Take the records below and copy them exactly.

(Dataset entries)
- - - - -
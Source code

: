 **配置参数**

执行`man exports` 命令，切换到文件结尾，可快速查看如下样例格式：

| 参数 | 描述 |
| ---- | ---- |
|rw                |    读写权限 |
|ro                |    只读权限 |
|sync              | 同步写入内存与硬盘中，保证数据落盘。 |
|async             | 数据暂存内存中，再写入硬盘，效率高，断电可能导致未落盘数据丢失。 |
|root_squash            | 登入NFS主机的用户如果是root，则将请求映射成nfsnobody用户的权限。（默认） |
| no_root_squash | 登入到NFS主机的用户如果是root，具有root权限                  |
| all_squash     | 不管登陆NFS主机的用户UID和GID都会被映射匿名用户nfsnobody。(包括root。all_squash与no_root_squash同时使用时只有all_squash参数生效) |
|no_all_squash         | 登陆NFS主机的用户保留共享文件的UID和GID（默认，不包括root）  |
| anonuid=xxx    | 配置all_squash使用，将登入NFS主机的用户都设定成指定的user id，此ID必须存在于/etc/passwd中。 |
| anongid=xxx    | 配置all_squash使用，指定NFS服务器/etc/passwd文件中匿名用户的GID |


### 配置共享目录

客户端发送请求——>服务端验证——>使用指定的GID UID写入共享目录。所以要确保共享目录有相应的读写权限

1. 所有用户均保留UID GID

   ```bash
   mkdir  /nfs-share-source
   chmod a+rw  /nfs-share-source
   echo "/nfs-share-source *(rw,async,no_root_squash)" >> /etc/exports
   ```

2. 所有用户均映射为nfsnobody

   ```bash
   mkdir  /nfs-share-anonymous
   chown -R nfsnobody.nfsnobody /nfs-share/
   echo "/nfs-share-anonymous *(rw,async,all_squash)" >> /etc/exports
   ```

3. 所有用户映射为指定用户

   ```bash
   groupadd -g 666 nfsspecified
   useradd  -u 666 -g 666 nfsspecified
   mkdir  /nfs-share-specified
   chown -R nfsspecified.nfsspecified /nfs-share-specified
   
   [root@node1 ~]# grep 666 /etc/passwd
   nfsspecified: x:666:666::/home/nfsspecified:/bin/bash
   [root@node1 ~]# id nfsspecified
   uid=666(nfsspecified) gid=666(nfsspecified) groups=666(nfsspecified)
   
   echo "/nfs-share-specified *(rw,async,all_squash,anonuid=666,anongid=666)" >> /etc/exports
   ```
- - - - -
__RESULT OF THIS TASK__.
Source code

: **配置参数**

执行`man exports` 命令，切换到文件结尾，可快速查看如下样例格式：

| 参数 | 描述 |
| ---- | ---- |
|rw                |    读写权限 |
|ro                |    只读权限 |
|sync              | 同步写入内存与硬盘中，保证数据落盘。 |
|async             | 数据暂存内存中，再写入硬盘，效率高，断电可能导致未落盘数据丢失。 |
|root_squash            | 登入NFS主机的用户如果是root，则将请求映射成nfsnobody用户的权限。（默认） |
| no_root_squash | 登入到NFS主机的用户如果是root，具有root权限                  |
| all_squash     | 不管登陆NFS主机的用户UID和GID都会被映射匿名用户nfsnobody。(包括root。all_squash与no_root_squash同时使用时只有all_squash参数生效) |
|no_all_squash         | 登陆NFS主机的用户保留共享文件的UID和GID（默认，不包括root）  |
| anonuid=xxx    | 配置all_squash使用，将登入NFS主机的用户都设定成指定的user id，此ID必须存在于/etc/passwd中。 |
| anongid=xxx    | 配置all_squash使用，指定NFS服务器/etc/passwd文件中匿名用户的GID |


### 配置共享目录

客户端发送请求——>服务端验证——>使用指定的GID UID写入共享目录。所以要确保共享目录有相应的读写权限

1. 所有用户均保留UID GID

   ```bash
   mkdir  /nfs-share-source
   chmod a+rw  /nfs-share-source
   echo "/nfs-share-source *(rw,async,no_root_squash)" >> /etc/exports
   ```

2. 所有用户均映射为nfsnobody

   ```bash
   mkdir  /nfs-share-anonymous
   chown -R nfsnobody.nfsnobody /nfs-share/
   echo "/nfs-share-anonymous *(rw,async,all_squash)" >> /etc/exports
   ```

3. 所有用户映射为指定用户

   ```bash
   groupadd -g 666 nfsspecified
   useradd  -u 666 -g 666 nfsspecified
   mkdir  /nfs-share-specified
   chown -R nfsspecified.nfsspecified /nfs-share-specified
   
   [root@node1 ~]# grep 666 /etc/passwd
   nfsspecified: x:666:666::/home/nfsspecified:/bin/bash
   [root@node1 ~]# id nfsspecified
   uid=666(nfsspecified) gid=666(nfsspecified) groups=666(nfsspecified)
   
   echo "/nfs-share-specified *(rw,async,all_squash,anonuid=666,anongid=666)" >> /etc/exports
   ```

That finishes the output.